--- The records Enclosed Below ---

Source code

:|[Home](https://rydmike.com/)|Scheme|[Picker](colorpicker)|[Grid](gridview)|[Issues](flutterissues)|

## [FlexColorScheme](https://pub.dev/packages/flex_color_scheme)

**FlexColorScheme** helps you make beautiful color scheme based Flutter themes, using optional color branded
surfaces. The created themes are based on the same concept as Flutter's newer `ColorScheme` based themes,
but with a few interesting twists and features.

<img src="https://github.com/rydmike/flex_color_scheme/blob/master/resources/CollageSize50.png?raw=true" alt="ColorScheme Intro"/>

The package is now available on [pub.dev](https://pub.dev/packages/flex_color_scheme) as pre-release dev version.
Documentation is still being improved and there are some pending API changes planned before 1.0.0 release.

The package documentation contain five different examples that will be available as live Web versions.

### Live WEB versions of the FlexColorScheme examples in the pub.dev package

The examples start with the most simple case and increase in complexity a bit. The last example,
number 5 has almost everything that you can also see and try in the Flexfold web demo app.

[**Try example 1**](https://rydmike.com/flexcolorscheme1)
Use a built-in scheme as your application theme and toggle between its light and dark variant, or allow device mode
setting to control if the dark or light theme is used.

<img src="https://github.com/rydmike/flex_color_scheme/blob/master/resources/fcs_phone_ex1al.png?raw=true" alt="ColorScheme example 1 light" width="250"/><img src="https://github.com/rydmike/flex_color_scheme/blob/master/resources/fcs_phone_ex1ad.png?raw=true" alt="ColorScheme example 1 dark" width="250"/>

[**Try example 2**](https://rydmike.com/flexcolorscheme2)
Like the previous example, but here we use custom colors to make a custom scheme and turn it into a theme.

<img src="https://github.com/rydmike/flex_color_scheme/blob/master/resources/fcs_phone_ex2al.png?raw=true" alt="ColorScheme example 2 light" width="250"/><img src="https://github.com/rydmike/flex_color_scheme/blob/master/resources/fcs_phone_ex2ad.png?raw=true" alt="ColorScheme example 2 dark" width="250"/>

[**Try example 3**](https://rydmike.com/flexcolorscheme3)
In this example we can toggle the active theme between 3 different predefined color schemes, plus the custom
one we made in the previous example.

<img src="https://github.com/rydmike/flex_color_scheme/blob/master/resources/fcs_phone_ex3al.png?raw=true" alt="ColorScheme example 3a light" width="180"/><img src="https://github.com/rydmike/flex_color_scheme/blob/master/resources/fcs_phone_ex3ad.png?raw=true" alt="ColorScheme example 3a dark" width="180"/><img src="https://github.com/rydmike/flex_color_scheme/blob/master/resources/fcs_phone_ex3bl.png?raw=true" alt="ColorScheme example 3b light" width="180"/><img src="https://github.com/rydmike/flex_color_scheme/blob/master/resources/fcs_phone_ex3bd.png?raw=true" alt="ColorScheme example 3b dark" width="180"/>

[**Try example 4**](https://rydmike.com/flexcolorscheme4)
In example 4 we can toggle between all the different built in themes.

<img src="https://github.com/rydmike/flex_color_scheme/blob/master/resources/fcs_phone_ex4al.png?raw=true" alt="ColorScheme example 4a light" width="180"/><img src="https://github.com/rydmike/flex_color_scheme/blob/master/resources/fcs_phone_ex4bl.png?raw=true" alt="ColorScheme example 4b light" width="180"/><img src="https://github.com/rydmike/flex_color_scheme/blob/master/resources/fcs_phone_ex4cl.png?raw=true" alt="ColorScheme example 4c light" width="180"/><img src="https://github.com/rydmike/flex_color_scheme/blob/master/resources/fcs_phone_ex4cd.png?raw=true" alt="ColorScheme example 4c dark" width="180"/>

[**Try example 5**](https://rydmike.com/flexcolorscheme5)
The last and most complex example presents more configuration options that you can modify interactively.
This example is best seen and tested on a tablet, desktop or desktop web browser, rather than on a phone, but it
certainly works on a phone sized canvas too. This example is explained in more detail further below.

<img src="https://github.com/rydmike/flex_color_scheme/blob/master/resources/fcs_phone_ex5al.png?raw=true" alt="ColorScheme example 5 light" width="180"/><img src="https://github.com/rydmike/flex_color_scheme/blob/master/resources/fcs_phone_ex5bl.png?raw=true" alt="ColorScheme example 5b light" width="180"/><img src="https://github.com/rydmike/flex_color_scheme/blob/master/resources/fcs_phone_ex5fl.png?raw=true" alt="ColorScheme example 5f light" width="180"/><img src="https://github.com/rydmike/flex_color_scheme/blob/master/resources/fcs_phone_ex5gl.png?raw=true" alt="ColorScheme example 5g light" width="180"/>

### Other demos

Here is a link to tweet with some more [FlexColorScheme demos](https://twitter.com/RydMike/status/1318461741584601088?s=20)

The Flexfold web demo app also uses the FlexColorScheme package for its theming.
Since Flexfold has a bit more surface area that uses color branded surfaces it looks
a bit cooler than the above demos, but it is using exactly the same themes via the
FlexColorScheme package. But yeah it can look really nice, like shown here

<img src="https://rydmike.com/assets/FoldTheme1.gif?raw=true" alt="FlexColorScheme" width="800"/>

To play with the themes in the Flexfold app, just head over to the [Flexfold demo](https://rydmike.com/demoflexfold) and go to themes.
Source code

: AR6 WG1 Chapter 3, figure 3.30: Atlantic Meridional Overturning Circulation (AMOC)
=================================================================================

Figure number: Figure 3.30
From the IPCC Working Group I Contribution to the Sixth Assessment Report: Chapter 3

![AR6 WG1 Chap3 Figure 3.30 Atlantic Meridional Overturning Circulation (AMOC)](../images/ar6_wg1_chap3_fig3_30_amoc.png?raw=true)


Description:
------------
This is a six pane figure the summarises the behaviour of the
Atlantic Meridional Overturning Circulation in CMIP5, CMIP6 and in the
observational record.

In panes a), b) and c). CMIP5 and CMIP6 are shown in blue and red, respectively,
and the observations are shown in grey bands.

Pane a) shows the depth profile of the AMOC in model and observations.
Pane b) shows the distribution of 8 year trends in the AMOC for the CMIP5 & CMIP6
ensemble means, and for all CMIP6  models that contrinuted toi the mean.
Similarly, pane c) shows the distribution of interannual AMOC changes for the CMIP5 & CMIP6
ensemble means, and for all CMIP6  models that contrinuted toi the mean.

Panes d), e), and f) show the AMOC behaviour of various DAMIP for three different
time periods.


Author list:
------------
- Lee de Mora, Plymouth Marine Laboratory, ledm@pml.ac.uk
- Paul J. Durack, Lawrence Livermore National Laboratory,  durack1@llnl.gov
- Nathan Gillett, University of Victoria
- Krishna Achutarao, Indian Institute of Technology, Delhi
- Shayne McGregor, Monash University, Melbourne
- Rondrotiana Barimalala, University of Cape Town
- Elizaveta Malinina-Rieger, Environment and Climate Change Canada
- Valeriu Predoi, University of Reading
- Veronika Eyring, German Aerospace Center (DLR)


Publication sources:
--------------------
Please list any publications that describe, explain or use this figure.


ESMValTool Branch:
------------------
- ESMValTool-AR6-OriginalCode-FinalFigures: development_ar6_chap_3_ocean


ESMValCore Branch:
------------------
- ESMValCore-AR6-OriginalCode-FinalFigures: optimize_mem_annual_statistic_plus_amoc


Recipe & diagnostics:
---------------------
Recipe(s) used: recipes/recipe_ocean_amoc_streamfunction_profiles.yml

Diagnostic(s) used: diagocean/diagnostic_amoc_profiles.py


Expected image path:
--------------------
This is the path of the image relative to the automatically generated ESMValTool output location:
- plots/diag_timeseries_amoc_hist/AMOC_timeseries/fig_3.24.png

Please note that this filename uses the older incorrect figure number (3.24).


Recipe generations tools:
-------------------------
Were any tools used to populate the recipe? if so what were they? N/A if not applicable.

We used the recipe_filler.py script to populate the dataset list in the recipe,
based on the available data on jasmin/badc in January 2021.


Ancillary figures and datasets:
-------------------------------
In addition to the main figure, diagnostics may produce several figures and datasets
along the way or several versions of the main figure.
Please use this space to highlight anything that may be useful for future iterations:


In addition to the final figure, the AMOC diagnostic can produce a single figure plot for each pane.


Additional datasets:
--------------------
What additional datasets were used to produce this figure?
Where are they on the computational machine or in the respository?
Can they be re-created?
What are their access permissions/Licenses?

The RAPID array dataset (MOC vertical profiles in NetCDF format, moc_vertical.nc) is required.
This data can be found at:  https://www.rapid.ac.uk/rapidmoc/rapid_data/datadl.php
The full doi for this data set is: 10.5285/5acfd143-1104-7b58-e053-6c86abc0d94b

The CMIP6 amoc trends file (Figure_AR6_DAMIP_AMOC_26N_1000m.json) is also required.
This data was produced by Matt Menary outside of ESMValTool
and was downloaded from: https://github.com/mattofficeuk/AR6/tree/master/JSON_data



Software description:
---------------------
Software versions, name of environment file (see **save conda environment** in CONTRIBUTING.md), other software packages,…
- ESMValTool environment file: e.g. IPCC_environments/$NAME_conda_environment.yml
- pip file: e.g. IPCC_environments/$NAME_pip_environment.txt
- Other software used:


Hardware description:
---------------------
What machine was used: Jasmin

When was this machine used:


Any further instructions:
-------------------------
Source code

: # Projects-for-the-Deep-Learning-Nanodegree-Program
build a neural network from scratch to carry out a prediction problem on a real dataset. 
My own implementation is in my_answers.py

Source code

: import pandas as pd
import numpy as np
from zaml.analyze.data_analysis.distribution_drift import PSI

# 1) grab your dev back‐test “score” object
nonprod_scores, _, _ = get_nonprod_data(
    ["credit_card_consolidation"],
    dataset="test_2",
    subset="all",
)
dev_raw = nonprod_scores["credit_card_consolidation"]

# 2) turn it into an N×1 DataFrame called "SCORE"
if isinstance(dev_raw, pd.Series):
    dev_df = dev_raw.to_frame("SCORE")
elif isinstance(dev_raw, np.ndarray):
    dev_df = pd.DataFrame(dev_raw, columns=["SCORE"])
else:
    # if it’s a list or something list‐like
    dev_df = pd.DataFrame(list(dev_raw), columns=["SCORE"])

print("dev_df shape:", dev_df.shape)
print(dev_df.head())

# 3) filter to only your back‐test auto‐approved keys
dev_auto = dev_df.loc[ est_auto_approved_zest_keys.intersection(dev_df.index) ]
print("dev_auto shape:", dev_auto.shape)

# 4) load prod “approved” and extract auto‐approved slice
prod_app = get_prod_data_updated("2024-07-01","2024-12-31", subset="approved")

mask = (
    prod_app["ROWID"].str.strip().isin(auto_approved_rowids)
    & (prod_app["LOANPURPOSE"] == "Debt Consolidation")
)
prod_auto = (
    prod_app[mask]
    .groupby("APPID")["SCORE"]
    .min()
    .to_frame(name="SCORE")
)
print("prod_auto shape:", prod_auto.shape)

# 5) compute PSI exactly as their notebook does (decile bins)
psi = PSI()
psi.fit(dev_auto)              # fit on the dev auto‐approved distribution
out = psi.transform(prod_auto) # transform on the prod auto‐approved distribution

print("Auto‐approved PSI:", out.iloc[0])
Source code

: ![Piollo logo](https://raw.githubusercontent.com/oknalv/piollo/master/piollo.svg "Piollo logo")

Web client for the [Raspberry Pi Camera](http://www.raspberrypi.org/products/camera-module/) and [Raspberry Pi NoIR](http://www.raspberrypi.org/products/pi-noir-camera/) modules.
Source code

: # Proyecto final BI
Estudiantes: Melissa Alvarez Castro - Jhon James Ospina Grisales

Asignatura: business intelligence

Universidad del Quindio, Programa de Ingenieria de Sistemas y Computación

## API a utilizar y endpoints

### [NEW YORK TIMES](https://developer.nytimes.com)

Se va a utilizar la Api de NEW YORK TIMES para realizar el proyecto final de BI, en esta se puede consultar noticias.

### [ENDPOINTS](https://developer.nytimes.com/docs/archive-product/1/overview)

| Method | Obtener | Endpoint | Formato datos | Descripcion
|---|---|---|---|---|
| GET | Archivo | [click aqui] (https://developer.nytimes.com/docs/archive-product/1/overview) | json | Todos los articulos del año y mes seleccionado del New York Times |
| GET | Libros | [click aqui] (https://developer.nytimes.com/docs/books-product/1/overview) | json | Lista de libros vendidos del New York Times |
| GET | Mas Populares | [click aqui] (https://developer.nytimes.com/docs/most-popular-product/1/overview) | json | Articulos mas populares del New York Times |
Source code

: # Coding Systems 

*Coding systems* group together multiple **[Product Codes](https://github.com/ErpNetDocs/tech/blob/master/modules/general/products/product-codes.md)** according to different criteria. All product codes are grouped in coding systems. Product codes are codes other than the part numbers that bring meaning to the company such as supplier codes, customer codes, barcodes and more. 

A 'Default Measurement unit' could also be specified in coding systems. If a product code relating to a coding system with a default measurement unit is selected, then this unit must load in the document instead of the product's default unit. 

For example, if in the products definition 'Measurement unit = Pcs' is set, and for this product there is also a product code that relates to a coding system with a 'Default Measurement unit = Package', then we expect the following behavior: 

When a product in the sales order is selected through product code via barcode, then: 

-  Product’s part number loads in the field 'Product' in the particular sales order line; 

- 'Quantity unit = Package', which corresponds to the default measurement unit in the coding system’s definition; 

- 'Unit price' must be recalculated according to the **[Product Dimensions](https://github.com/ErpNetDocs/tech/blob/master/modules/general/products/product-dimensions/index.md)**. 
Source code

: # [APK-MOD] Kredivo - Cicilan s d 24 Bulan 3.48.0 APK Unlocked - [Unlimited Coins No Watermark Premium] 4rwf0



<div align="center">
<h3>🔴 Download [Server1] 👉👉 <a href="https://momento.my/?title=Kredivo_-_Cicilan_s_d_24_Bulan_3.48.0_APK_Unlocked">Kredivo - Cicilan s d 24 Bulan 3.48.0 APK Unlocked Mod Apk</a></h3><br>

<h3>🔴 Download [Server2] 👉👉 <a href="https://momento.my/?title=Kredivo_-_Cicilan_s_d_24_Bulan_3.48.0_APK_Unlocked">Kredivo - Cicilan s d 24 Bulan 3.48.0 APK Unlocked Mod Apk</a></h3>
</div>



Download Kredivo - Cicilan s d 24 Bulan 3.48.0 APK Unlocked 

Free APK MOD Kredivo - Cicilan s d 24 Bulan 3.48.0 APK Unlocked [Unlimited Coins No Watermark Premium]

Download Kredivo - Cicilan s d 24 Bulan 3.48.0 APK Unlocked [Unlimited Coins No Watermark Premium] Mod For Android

--- End of Enclosed The records ---

Set down, from the entries above, exactly the lines from the one with "Web client for" up to and including the one with "## API a utilizar y endpoints", and no other lines.

Web client for the [Raspberry Pi Camera](http://www.raspberrypi.org/products/camera-module/) and [Raspberry Pi NoIR](http://www.raspberrypi.org/products/pi-noir-camera/) modules.
Source code

: # Proyecto final BI
Estudiantes: Melissa Alvarez Castro - Jhon James Ospina Grisales

Asignatura: business intelligence

Universidad del Quindio, Programa de Ingenieria de Sistemas y Computación

## API a utilizar y endpoints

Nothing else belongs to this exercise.